Q: But can you really say the BJP hasn’t grown at all in Tamil Nadu?

A: Regressive ideas are growing worldwide, that’s true. But in Tamil Nadu, the BJP has not been able to gain a foothold. The reason is Periyar’s ideology is institutionalised here. People here understand that Periyar did not say ‘there is no God’ to attack the belief in God, but to protect the oppressed from being exploited in the name of God and religion.

In Tamil Nadu, a devout person will go to the temple, come out, and vote for the DMK. He will chant ‘Long live Periyar.’ The person is both a believer and a Periyarist. The person understands that Periyar’s rationalism was meant to liberate, not to take away their personal faith.

Dravidianism here is not just an idea — it is an institution. It has organisational presence in every district. The BJP cannot understand or crack the puzzle of how Periyar’s ideology coexists with temple worship in Tamil Nadu. That is the genius of the Dravidian movement.

Q: How does the DMK view the entry of a new political force – Vijay’s TVK?

A: Look, there are established ideological streams in Indian politics: the Congress tradition of Gandhi and Nehru; the constitutional vision of Ambedkar; the Left’s focus on economic liberation; and our Dravidian ideology of Periyar and Anna. Now, there is a generation of young people — 18-year-olds, first-time voters — who may not have been directly touched by any of these ideological traditions.
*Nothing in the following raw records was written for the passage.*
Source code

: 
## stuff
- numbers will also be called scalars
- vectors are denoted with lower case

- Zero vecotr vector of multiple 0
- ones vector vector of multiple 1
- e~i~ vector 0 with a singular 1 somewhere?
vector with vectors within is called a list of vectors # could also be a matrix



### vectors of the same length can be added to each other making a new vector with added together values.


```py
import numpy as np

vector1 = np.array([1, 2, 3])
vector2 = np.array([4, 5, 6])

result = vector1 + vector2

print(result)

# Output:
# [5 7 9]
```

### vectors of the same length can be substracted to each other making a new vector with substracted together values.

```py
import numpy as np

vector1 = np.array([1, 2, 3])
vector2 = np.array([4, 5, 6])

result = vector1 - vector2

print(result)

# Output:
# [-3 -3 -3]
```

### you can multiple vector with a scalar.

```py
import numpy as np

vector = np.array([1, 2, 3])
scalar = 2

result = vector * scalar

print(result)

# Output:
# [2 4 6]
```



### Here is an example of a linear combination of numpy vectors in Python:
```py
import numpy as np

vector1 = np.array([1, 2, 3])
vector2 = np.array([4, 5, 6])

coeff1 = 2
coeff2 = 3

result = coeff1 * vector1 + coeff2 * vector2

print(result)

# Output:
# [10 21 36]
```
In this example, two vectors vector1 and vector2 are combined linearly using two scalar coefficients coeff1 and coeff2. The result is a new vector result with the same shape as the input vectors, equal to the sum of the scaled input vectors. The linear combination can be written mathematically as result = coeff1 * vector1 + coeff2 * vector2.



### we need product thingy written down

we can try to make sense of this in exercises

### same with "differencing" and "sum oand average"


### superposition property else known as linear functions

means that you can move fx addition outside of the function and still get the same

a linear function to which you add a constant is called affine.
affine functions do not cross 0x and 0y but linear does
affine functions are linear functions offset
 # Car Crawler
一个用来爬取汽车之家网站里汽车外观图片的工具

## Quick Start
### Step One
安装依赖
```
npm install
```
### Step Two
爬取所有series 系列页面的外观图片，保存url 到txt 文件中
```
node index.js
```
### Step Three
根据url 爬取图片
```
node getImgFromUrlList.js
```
Their parents and grandparents were, but this new generation may have drifted.

The concern is real for all ideological movements — communists, Dravidianists, everyone. We are worried that we failed to engage this generation, and we want to address that gap. Our hope is that the next generation will carry forward this ideological legacy with renewed vigour.

Q: A common criticism is that Dravidian parties talk about social justice but don’t field Dalit candidates in general constituencies.

A: I acknowledge that there is a certain logic behind that criticism, even if the question itself seems unfair. But consider this: Seethi Thandapani contested from Pudukottai. Abraham contested from a general constituency in the 1970s. The question is — when you field a Dalit candidate in a general seat, what are the realistic chances of winning?

We have to be honest. Caste is not a brick wall you can simply demolish. As Ambedkar said, caste is a ‘notion in your mind.’ When you sit next to a stranger on a bus or at a cinema, you don’t know their caste. They don’t know yours. Caste is invisible to the eye. Yet it is the most powerful force in our society. Dismantling something that has been entrenched for 2,000 years cannot happen overnight.

We have made progress, and we will continue to make more. But let no one say we are complicit in caste oppression. Our ideological foundation is built on annihilating it — it will take time, and we will keep pushing forward with every successive election.